Posted on Wednesday, 5th October 2011 by Keane Unclaimed Property Team
Over the past few months, Keane has blogged about some of the issues that have recently come to light in the life insurance industry – and how many life insurance companies have found themselves under scrutiny from a beneficiary communication and unclaimed property perspective. As a result, the life insurance industry is starting to see some regulatory changes that will impact the way they communicate with policyholders and beneficiaries. In fact, just last week, California passed two laws intended to tighten consumer protections on retained asset accounts (RAAs).
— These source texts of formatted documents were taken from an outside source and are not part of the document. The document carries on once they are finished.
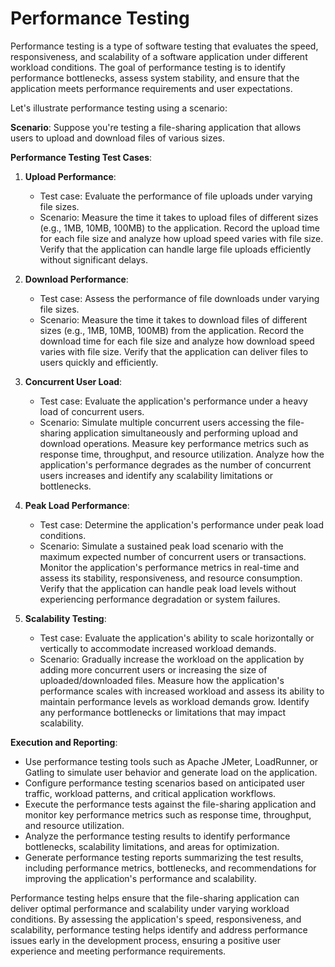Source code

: # Performance Testing
Performance testing is a type of software testing that evaluates the speed, responsiveness, and scalability of a software application under different workload conditions. The goal of performance testing is to identify performance bottlenecks, assess system stability, and ensure that the application meets performance requirements and user expectations.

Let's illustrate performance testing using a scenario:

**Scenario**: Suppose you're testing a file-sharing application that allows users to upload and download files of various sizes.

**Performance Testing Test Cases**:

1. **Upload Performance**:
   - Test case: Evaluate the performance of file uploads under varying file sizes.
   - Scenario: Measure the time it takes to upload files of different sizes (e.g., 1MB, 10MB, 100MB) to the application. Record the upload time for each file size and analyze how upload speed varies with file size. Verify that the application can handle large file uploads efficiently without significant delays.

2. **Download Performance**:
   - Test case: Assess the performance of file downloads under varying file sizes.
   - Scenario: Measure the time it takes to download files of different sizes (e.g., 1MB, 10MB, 100MB) from the application. Record the download time for each file size and analyze how download speed varies with file size. Verify that the application can deliver files to users quickly and efficiently.

3. **Concurrent User Load**:
   - Test case: Evaluate the application's performance under a heavy load of concurrent users.
   - Scenario: Simulate multiple concurrent users accessing the file-sharing application simultaneously and performing upload and download operations. Measure key performance metrics such as response time, throughput, and resource utilization. Analyze how the application's performance degrades as the number of concurrent users increases and identify any scalability limitations or bottlenecks.

4. **Peak Load Performance**:
   - Test case: Determine the application's performance under peak load conditions.
   - Scenario: Simulate a sustained peak load scenario with the maximum expected number of concurrent users or transactions. Monitor the application's performance metrics in real-time and assess its stability, responsiveness, and resource consumption. Verify that the application can handle peak load levels without experiencing performance degradation or system failures.

5. **Scalability Testing**:
   - Test case: Evaluate the application's ability to scale horizontally or vertically to accommodate increased workload demands.
   - Scenario: Gradually increase the workload on the application by adding more concurrent users or increasing the size of uploaded/downloaded files. Measure how the application's performance scales with increased workload and assess its ability to maintain performance levels as workload demands grow. Identify any performance bottlenecks or limitations that may impact scalability.

**Execution and Reporting**:

- Use performance testing tools such as Apache JMeter, LoadRunner, or Gatling to simulate user behavior and generate load on the application.
- Configure performance testing scenarios based on anticipated user traffic, workload patterns, and critical application workflows.
- Execute the performance tests against the file-sharing application and monitor key performance metrics such as response time, throughput, and resource utilization.
- Analyze the performance testing results to identify performance bottlenecks, scalability limitations, and areas for optimization.
- Generate performance testing reports summarizing the test results, including performance metrics, bottlenecks, and recommendations for improving the application's performance and scalability.

Performance testing helps ensure that the file-sharing application can deliver optimal performance and scalability under varying workload conditions. By assessing the application's speed, responsiveness, and scalability, performance testing helps identify and address performance issues early in the development process, ensuring a positive user experience and meeting performance requirements.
One of the laws, S.B. 599, repeals the current law that had previously allowed insurers to require beneficiaries to receive their life insurance proceeds only through an RAA. The new law now requires life insurers to obtain a beneficiary’s written declaration as to how he/she wants to receive a benefit payment. California State Insurance Commissioner Dave Jones asked the state legislature to pass this law because of the issues RAA accounts can present. Retained asset accounts appear similar to a checking account, however retailers do not readily accept RAA drafts, and some RAAs have minimum draft requirements. In addition, RAAs are not protected by federal deposit insurance, making the accounts not only hard to access, but also not ideal from a consumer perspective.
Under the new law, insurers can also set up an RAA if the beneficiary fails to make a decision and if the declaration form clearly disclosed that the default benefits payment mechanism was an RAA.